Saved data entries
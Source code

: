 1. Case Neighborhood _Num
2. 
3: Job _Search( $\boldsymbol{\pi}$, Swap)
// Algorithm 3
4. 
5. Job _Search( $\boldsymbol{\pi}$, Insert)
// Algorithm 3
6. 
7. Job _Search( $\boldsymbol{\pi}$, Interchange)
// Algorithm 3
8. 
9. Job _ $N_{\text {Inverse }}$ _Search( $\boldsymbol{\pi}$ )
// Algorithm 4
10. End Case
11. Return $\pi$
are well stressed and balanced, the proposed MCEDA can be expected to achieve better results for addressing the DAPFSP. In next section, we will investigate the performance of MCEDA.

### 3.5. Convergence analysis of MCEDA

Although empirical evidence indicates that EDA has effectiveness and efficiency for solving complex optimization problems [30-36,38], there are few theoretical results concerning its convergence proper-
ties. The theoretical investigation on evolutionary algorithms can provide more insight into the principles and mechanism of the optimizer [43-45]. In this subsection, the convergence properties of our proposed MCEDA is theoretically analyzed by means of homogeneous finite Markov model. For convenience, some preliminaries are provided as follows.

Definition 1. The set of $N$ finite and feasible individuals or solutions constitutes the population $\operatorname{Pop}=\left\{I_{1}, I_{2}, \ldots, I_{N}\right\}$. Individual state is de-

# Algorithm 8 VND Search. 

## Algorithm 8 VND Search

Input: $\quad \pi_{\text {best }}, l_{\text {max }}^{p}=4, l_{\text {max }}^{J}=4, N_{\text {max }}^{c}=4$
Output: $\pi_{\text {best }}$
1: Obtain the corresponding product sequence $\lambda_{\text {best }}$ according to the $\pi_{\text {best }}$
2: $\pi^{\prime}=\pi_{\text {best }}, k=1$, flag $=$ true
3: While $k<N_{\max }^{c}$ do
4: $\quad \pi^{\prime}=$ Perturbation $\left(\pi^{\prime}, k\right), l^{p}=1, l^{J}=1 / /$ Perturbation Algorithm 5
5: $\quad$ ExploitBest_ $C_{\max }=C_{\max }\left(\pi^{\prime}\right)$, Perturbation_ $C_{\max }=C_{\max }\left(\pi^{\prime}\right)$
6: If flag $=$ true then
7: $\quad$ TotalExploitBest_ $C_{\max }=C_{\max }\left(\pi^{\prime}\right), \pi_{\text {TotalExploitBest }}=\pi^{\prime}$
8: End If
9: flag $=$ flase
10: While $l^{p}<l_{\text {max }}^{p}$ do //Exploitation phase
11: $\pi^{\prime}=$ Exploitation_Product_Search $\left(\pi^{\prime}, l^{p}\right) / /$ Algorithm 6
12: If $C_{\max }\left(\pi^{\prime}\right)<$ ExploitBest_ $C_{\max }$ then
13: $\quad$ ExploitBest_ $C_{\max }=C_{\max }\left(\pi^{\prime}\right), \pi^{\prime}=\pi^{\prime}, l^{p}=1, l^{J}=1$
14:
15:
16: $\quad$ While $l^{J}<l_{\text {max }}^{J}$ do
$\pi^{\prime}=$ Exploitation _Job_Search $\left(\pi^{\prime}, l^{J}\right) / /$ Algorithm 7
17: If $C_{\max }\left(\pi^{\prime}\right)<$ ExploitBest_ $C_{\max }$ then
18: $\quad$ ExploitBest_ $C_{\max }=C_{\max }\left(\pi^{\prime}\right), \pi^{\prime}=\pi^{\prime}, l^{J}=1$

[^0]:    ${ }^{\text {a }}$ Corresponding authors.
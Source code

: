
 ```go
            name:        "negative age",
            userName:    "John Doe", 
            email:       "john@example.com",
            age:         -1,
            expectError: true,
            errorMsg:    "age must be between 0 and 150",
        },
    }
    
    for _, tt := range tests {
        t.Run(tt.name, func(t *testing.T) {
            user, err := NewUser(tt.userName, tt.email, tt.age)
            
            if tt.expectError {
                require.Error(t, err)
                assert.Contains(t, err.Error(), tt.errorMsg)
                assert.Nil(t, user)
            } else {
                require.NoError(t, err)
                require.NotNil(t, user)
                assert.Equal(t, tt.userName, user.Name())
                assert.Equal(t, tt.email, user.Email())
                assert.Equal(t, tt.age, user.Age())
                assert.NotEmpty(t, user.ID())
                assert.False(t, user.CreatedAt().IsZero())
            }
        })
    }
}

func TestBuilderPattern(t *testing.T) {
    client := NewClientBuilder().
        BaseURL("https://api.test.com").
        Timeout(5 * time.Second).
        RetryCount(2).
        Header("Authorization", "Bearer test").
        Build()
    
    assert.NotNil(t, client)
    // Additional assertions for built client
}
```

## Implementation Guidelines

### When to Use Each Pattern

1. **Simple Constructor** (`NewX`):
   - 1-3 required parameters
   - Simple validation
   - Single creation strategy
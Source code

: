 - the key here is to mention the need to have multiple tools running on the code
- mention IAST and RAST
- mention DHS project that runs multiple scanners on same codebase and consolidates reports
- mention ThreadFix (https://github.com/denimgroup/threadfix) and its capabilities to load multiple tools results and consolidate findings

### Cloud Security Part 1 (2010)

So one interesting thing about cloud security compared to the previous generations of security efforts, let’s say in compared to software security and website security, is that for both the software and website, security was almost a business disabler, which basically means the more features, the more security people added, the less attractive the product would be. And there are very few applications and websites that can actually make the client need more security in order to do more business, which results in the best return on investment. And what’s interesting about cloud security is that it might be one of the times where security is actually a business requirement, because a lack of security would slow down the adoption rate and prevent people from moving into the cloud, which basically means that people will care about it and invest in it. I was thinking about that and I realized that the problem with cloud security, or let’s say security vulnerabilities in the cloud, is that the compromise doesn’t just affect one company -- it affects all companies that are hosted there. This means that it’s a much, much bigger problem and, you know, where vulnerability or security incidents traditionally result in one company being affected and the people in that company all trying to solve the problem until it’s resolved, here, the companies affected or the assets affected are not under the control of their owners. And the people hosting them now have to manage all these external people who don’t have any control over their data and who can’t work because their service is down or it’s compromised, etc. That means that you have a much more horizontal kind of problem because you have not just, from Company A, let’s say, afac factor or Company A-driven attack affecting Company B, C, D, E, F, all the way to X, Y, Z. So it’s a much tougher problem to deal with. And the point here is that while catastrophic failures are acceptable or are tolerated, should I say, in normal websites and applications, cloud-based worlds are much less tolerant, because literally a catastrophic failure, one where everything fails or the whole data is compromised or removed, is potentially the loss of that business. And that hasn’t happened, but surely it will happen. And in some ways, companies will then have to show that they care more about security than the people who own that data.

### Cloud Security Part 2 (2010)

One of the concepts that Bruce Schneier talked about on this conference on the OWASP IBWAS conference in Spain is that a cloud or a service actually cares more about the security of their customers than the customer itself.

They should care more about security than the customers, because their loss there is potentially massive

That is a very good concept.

WORK REQUIRED.
For every line in the data above that has the string "MCEDA", return that line.

WORKED SOLUTION.
are well stressed and balanced, the proposed MCEDA can be expected to achieve better results for addressing the DAPFSP. In next section, we will investigate the performance of MCEDA.
### 3.5. Convergence analysis of MCEDA
ties. The theoretical investigation on evolutionary algorithms can provide more insight into the principles and mechanism of the optimizer [43-45]. In this subsection, the convergence properties of our proposed MCEDA is theoretically analyzed by means of homogeneous finite Markov model. For convenience, some preliminaries are provided as follows.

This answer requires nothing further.